### [Work order]
Go through the listing and pick out each line with the word "AlexNet" in it.

### [Exercise inputs]
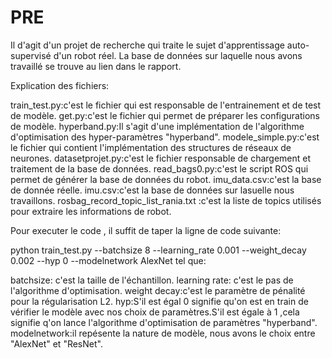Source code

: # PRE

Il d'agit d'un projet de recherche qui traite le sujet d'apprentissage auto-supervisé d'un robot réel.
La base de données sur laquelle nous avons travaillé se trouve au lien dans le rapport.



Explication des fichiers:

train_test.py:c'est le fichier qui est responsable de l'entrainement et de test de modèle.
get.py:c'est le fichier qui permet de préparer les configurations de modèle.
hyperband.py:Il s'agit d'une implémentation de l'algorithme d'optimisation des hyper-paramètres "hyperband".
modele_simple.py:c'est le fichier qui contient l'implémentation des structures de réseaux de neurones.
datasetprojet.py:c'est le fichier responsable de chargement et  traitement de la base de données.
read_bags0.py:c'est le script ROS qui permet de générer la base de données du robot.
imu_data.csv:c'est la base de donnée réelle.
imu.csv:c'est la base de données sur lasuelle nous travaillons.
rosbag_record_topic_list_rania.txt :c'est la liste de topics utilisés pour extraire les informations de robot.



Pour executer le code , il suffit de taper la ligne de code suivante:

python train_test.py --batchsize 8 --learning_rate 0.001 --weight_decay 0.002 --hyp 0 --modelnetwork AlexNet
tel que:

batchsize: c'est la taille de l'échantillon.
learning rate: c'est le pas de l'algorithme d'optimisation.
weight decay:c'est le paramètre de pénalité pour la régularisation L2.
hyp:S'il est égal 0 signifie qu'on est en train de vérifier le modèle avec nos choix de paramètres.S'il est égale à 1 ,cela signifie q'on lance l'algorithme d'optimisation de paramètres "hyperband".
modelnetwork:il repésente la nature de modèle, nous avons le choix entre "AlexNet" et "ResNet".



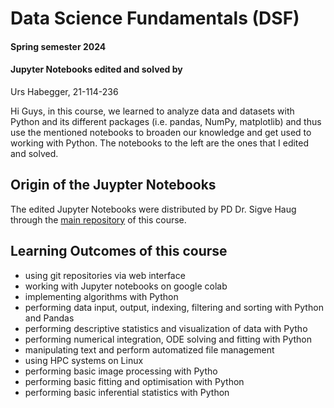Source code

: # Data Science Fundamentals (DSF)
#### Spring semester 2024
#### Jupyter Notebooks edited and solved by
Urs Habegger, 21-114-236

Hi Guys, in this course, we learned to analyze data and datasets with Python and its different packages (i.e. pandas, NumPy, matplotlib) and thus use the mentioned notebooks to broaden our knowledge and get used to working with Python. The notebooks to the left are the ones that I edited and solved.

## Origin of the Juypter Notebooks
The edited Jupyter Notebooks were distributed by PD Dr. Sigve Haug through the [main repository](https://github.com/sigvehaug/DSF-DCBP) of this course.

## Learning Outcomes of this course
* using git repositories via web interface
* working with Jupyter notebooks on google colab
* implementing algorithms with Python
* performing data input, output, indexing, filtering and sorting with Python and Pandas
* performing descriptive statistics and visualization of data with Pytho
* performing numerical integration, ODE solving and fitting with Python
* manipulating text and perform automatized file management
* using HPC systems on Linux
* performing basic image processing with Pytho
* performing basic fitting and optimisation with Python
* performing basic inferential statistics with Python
...
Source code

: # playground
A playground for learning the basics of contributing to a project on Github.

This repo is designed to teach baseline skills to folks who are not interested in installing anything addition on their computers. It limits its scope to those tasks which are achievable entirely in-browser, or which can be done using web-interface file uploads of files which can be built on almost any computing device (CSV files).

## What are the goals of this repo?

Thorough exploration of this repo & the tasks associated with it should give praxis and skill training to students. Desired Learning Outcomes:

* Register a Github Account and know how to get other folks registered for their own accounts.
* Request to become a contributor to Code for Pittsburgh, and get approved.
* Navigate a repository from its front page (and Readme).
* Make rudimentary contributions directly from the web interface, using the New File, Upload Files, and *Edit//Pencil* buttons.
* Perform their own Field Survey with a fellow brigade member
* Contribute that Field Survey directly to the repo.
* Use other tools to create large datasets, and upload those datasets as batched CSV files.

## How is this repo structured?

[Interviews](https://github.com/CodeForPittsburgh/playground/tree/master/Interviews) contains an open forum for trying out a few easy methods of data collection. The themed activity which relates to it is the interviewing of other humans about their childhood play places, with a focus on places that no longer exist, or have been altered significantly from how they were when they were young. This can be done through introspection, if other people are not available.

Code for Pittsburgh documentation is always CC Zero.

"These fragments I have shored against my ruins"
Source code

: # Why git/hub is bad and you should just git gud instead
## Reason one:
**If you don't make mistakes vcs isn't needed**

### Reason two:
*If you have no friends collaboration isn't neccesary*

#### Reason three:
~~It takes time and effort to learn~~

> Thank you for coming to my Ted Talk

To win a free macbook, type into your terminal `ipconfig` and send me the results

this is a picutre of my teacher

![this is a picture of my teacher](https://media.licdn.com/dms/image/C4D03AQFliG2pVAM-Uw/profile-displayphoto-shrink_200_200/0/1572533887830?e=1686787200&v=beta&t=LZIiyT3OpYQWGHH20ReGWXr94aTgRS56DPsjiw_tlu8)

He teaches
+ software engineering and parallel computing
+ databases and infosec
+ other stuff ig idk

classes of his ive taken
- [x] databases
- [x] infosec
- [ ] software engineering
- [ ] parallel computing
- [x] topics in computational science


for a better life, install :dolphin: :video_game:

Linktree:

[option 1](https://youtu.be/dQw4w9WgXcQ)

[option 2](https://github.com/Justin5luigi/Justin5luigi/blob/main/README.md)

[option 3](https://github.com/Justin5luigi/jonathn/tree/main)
---
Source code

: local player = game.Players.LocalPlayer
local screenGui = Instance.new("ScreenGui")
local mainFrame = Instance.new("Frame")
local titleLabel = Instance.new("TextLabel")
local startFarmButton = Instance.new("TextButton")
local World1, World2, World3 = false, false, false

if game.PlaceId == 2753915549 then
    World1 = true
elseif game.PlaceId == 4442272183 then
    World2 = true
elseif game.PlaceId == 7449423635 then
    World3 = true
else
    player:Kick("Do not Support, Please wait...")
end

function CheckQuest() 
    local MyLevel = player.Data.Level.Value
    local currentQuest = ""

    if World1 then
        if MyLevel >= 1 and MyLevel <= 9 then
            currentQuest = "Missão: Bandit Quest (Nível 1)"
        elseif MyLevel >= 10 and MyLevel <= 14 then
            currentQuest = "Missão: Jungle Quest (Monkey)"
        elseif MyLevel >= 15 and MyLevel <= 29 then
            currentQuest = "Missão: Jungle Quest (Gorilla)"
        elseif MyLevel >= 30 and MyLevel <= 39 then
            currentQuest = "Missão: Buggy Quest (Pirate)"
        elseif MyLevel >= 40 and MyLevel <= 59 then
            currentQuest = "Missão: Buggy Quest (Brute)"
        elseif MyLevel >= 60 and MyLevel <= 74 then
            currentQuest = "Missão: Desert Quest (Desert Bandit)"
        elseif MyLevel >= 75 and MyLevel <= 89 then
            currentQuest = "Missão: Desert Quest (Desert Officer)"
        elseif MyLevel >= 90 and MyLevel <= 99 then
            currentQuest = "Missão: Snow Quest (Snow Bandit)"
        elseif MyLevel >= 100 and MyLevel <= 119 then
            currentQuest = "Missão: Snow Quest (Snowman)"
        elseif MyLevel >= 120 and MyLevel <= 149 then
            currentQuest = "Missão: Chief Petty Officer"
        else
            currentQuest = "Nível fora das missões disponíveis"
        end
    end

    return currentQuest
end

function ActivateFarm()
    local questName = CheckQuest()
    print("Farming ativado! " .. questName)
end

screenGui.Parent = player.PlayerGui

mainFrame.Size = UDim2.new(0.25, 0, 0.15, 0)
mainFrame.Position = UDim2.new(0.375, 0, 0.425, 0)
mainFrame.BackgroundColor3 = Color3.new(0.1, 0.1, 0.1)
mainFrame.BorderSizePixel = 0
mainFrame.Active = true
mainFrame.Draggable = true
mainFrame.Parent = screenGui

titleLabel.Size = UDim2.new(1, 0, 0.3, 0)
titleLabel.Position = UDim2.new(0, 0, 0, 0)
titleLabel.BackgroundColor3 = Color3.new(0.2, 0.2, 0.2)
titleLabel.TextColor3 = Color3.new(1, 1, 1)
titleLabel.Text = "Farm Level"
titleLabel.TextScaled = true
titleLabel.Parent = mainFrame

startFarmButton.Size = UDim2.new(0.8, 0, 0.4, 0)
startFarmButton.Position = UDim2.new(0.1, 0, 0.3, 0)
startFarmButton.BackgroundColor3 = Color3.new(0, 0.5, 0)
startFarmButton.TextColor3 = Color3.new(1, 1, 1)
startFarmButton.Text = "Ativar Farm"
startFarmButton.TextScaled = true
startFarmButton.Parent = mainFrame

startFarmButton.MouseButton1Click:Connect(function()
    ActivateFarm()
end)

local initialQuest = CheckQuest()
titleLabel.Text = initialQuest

### [Written response]
python train_test.py --batchsize 8 --learning_rate 0.001 --weight_decay 0.002 --hyp 0 --modelnetwork AlexNet
modelnetwork:il repésente la nature de modèle, nous avons le choix entre "AlexNet" et "ResNet".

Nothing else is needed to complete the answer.